Il contratto, inoltre, introduce diverse novità rispetto al passato: all’interno di esso è previsto un aumento rilevante delle tariffe pagate ai coltivatori rispetto a quelle applicate per il raccolto precedente e un sistema di monitoraggio costante su tutti gli asset produttivi legati alla filiera del tabacco, che pone a carico dell’acquirente, e non più degli agricoltori, l’onere dei futuri aumenti del costo dell’energia. Questa soluzione è stata pensata per andare incontro alle esigenze di un comparto in seria difficoltà a causa dell’aumento dei prezzi dell’energia dovuti agli sconvolgimenti internazionali.

La firma dell’intesa non è sfuggita alle istituzioni, incassando il plauso di numerosi esponenti del mondo della politica. Tra questi, il Sottosegretario di Stato per le Politiche Agricole Alimentari e Forestali Gian Marco Centinaio, che ha dichiarato: L’accordo raggiunto fra Opta e Deltafina conclude in modo positivo una lunga trattativa che abbiamo seguito da vicino in questi mesi.

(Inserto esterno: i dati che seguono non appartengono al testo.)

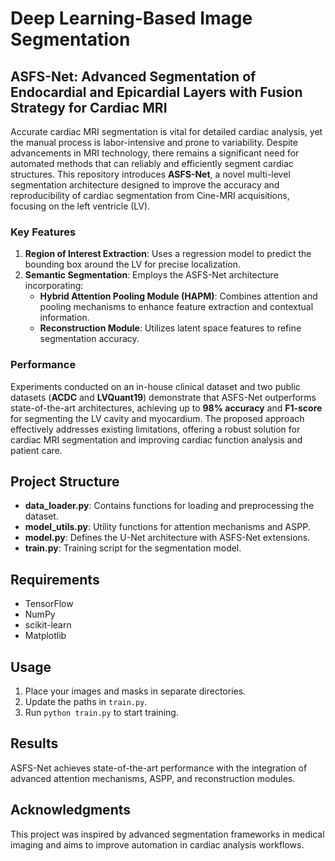 # Deep Learning-Based Image Segmentation

## ASFS-Net: Advanced Segmentation of Endocardial and Epicardial Layers with Fusion Strategy for Cardiac MRI

Accurate cardiac MRI segmentation is vital for detailed cardiac analysis, yet the manual process is labor-intensive and prone to variability. Despite advancements in MRI technology, there remains a significant need for automated methods that can reliably and efficiently segment cardiac structures. This repository introduces **ASFS-Net**, a novel multi-level segmentation architecture designed to improve the accuracy and reproducibility of cardiac segmentation from Cine-MRI acquisitions, focusing on the left ventricle (LV).

### Key Features

1. **Region of Interest Extraction**: Uses a regression model to predict the bounding box around the LV for precise localization.
2. **Semantic Segmentation**: Employs the ASFS-Net architecture incorporating:
   - **Hybrid Attention Pooling Module (HAPM)**: Combines attention and pooling mechanisms to enhance feature extraction and contextual information.
   - **Reconstruction Module**: Utilizes latent space features to refine segmentation accuracy.

### Performance
Experiments conducted on an in-house clinical dataset and two public datasets (**ACDC** and **LVQuant19**) demonstrate that ASFS-Net outperforms state-of-the-art architectures, achieving up to **98% accuracy** and **F1-score** for segmenting the LV cavity and myocardium. The proposed approach effectively addresses existing limitations, offering a robust solution for cardiac MRI segmentation and improving cardiac function analysis and patient care.

## Project Structure
- **data_loader.py**: Contains functions for loading and preprocessing the dataset.
- **model_utils.py**: Utility functions for attention mechanisms and ASPP.
- **model.py**: Defines the U-Net architecture with ASFS-Net extensions.
- **train.py**: Training script for the segmentation model.

## Requirements
- TensorFlow
- NumPy
- scikit-learn
- Matplotlib

## Usage
1. Place your images and masks in separate directories.
2. Update the paths in `train.py`.
3. Run `python train.py` to start training.

## Results
ASFS-Net achieves state-of-the-art performance with the integration of advanced attention mechanisms, ASPP, and reconstruction modules.

## Acknowledgments
This project was inspired by advanced segmentation frameworks in medical imaging and aims to improve automation in cardiac analysis workflows.
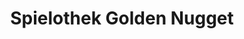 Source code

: ---
title: "Spielothek Golden Nugget"
url: /fuerstenwalde-spree/spielothek-golden-nugget/
shop: Allgemein
--- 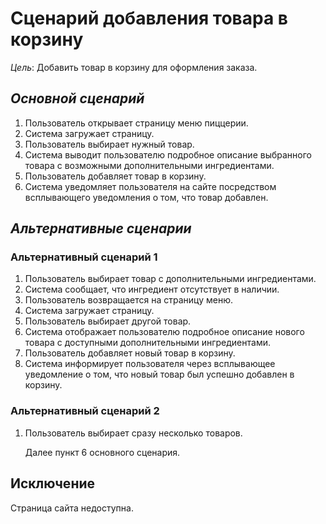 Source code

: # Сценарий добавления товара в корзину

*Цель*: Добавить товар в корзину для оформления заказа.

## *Основной сценарий*

1. Пользователь открывает страницу меню пиццерии.
2. Система загружает страницу.
3. Пользователь выбирает нужный товар.
4. Система выводит пользователю подробное описание выбранного товара с возможными дополнительными ингредиентами.
5. Пользователь добавляет товар в корзину.
6. Система уведомляет пользователя на сайте посредством всплывающего уведомления о том, что товар добавлен.

## *Альтернативные сценарии*

### **Альтернативный сценарий 1**

1. Пользователь выбирает товар с дополнительными ингредиентами.
2. Система сообщает, что ингредиент отсутствует в наличии.
3. Пользователь возвращается на страницу меню.
4. Система загружает страницу.
5. Пользователь выбирает другой товар.
6. Система отображает пользователю подробное описание нового товара с доступными дополнительными ингредиентами.
7. Пользователь добавляет новый товар в корзину.
8. Система информирует пользователя через всплывающее уведомление о том, что новый товар был успешно добавлен в корзину.

### **Альтернативный сценарий 2**

1. Пользователь выбирает сразу несколько товаров.
   
   Далее пункт 6 основного сценария.

## **Исключение**

Страница сайта недоступна.
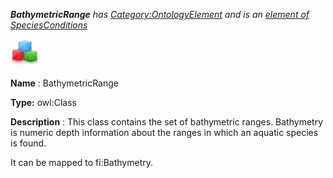 ___BathymetricRange__ 
 has
 [Category:OntologyElement](../../Category/OntologyElement "Category:OntologyElement") 
 and is an
 [element of](../../Property/ElementOf "Property:ElementOf") 
[SpeciesConditions](../../Submissions/SpeciesConditions "Submissions:SpeciesConditions")_




  





[![Class](../images/thumb/2/27/Class.gif/45px-Class.gif)](../../Image/Class.gif "Class")


__Name__ 
 : BathymetricRange
 



__Type:__ 
 owl:Class
 



__Description__ 
 : This class contains the set of bathymetric ranges. Bathymetry is numeric depth information about the ranges in which an aquatic species is found.
 



 It can be mapped to fi:Bathymetry. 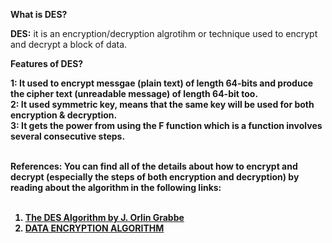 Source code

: <b>What is DES?</b> <br>

<b>DES:</b> it is an encryption/decryption algrotihm or technique used to encrypt and decrypt a block of data. <br><b>

<b>Features of DES?</b><br>

<b>1:</b> It used to encrypt messgae (plain text) of length 64-bits and produce the cipher text (unreadable message) of length 64-bit too.<br>
<b>2:</b> It used symmetric key, means that the same key will be used for both encryption & decryption. <br>
<b>3:</b> It gets the power from using the F function which is a function involves several consecutive steps.<br><br>

<b>References:</b> You can find all of the details about how to encrypt and decrypt (especially the steps of both encryption and decryption) by reading about the algorithm in the following links:<br><br>

1. <a href="http://page.math.tu-berlin.de/~kant/teaching/hess/krypto-ws2006/des.htm">The DES Algorithm by J. Orlin Grabbe</a><br>
2. <a href="http://www.umsl.edu/~siegelj/information_theory/projects/des.netau.net/Dataencryptionalgorithm.html"> DATA ENCRYPTION ALGORITHM</a><br>
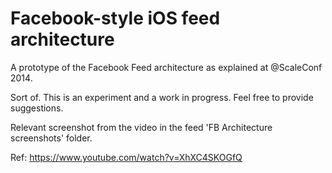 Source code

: # Facebook-style iOS feed architecture

A prototype of the Facebook Feed architecture as explained at @ScaleConf 2014.

Sort of. This is an experiment and a work in progress. Feel free to provide suggestions.

Relevant screenshot from the video in the feed 'FB Architecture screenshots' folder. 

Ref: https://www.youtube.com/watch?v=XhXC4SKOGfQ



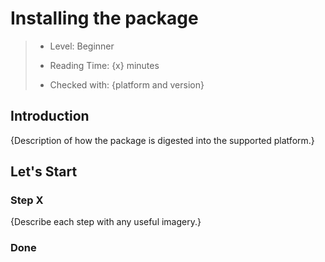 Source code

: # Installing the package

> * Level: Beginner
>
> * Reading Time: {x} minutes
>
> * Checked with: {platform and version}

## Introduction

{Description of how the package is digested into the supported platform.}

## Let's Start

### Step X

{Describe each step with any useful imagery.}

### Done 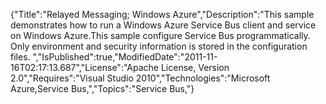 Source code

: {"Title":"Relayed Messaging; Windows Azure","Description":"This sample demonstrates how to run a Windows Azure Service Bus client and service on Windows Azure.This sample configure Service Bus programmatically. Only environment and security information is stored in the configuration files. ","IsPublished":true,"ModifiedDate":"2011-11-16T02:17:13.687","License":"Apache License, Version 2.0","Requires":"Visual Studio 2010","Technologies":"Microsoft Azure,Service Bus,","Topics":"Service Bus,"} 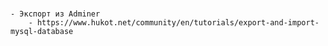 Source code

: # 
	- Экспорт из Adminer 
		- https://www.hukot.net/community/en/tutorials/export-and-import-mysql-database
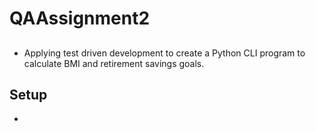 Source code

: # QAAssignment2

## 
* Applying test driven development to create a Python CLI program to calculate BMI and retirement savings goals.  

## Setup
*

Si tratta di un’intesa importante per garantire continuità alla filiera tabacchicola umbra e in particolare a quella dell’Alta Valle del Tevere, con la sua storia e tradizione, e anche per permettere ai produttori di guardare con maggior ottimismo al futuro”

Tra i pareri favorevoli all’accordo, anche quello del Vicepresidente del Gruppo di Forza Italia alla Camera e responsabile del Dipartimento Agricoltura, Raffaele Nevi, che ha sottolineato come questo “consentirà di assicurare la giusta continuità e centralità alla filiera del tabacco in Italia”. Soddisfazione anche per il deputato del M5S e Presidente della Commissione Agricoltura della Camera, Filippo Gallinella, che ha dichiarato che “Il rinnovo dell’accordo tra OPTA e Deltafina che prevede l’acquisto di 8.000 tonnellate di tabacco italiano da parte di JTI Italia, rappresenta un risultato importante e positivo per la filiera italiana tabacco. Esprimo soddisfazione per i passi avanti che si sono fatti in questi mesi, nonostante le difficoltà durante il percorso”.